### Source records
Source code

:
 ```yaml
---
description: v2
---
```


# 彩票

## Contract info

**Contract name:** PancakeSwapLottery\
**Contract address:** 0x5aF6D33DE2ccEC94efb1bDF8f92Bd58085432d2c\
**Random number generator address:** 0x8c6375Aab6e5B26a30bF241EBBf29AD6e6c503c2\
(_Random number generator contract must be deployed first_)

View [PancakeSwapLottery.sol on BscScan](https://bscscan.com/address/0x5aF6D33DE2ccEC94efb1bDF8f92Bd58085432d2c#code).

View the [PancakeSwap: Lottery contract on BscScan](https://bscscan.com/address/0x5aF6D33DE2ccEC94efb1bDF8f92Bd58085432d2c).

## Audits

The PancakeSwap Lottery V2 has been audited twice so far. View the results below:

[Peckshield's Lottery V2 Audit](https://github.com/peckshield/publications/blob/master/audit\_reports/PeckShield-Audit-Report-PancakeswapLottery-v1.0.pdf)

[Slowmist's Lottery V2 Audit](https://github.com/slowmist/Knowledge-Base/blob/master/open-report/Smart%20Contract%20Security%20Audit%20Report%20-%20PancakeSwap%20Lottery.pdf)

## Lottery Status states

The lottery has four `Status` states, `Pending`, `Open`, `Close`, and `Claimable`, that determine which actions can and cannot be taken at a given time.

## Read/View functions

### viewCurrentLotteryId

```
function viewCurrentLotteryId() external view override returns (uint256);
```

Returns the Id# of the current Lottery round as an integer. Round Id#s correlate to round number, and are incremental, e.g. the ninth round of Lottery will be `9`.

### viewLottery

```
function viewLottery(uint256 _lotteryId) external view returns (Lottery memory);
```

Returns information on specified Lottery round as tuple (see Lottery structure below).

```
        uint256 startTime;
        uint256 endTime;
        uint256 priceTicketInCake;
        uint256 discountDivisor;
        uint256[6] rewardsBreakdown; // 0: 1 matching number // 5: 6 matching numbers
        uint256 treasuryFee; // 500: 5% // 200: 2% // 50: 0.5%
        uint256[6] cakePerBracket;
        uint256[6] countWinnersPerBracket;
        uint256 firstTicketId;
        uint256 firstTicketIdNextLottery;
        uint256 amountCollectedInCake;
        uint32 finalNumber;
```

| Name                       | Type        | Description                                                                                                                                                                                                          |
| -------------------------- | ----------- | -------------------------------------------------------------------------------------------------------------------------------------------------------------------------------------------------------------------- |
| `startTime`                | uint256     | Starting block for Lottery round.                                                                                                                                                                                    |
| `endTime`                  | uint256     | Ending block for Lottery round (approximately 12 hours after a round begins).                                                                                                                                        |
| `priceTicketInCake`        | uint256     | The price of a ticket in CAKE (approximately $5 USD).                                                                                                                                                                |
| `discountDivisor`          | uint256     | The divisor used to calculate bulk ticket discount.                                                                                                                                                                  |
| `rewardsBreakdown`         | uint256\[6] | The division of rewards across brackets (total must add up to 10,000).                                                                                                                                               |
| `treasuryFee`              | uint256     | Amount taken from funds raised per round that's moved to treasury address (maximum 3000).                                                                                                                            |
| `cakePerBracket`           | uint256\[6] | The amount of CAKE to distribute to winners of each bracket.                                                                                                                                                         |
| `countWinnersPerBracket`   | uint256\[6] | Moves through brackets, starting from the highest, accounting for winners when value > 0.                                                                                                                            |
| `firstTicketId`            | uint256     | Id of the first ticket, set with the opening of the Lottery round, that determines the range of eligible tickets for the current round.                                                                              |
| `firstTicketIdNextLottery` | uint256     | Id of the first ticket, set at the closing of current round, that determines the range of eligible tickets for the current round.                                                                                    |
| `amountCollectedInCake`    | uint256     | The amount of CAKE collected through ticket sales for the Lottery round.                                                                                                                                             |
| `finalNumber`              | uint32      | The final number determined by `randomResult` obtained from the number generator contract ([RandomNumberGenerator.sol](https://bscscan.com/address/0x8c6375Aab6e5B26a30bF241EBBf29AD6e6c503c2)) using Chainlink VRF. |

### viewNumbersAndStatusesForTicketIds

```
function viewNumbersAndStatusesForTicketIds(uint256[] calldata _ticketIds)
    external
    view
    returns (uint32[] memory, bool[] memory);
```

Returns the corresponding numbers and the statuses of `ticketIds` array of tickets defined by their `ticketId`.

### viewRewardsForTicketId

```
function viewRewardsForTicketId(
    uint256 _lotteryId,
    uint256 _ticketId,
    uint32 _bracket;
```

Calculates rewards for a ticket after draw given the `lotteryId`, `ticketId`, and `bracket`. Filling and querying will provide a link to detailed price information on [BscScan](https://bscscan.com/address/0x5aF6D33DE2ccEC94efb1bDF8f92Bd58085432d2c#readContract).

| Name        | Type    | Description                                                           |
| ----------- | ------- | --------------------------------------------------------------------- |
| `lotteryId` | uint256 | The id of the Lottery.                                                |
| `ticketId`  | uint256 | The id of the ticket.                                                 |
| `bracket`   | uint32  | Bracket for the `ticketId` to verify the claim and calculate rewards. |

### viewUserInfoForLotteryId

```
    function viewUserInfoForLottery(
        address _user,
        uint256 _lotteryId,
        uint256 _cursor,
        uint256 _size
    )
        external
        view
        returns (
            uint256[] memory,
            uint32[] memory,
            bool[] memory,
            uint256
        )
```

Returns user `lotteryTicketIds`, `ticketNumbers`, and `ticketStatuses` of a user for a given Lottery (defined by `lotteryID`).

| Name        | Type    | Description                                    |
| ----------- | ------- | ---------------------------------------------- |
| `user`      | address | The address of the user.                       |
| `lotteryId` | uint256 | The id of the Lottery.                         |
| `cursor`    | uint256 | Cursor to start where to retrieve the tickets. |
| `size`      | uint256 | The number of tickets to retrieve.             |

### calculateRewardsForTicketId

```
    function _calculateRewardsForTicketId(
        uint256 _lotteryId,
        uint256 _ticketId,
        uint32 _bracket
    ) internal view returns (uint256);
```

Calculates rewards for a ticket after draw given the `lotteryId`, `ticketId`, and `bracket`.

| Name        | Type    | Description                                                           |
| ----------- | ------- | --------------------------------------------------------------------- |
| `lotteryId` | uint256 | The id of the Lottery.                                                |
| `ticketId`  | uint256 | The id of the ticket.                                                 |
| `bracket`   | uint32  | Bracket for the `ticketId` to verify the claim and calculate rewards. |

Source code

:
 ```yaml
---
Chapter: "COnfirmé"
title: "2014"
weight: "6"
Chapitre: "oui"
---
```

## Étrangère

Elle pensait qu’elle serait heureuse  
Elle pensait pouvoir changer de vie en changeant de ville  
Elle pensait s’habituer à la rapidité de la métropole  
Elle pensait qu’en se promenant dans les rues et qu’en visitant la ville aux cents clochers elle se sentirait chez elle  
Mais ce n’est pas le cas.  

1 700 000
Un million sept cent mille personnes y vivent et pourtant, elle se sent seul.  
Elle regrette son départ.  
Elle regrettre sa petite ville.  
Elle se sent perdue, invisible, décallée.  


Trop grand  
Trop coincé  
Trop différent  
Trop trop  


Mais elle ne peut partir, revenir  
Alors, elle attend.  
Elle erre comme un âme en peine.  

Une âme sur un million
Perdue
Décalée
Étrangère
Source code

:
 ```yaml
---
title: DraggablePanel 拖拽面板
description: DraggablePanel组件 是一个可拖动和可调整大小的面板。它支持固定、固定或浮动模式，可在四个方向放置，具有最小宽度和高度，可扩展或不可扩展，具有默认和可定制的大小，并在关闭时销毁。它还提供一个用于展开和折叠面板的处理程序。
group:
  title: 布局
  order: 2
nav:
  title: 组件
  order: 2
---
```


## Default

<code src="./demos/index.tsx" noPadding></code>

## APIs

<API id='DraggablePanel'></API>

### What is being asked
Begin at the first line of the material and transcribe each line exactly. End with the line containing "View [PancakeSwapLottery.sol on", and give nothing else.

### Finished exercise
Source code

:
 ```yaml
---
description: v2
---
```


# 彩票

## Contract info

**Contract name:** PancakeSwapLottery\
**Contract address:** 0x5aF6D33DE2ccEC94efb1bDF8f92Bd58085432d2c\
**Random number generator address:** 0x8c6375Aab6e5B26a30bF241EBBf29AD6e6c503c2\
(_Random number generator contract must be deployed first_)

View [PancakeSwapLottery.sol on BscScan](https://bscscan.com/address/0x5aF6D33DE2ccEC94efb1bDF8f92Bd58085432d2c#code).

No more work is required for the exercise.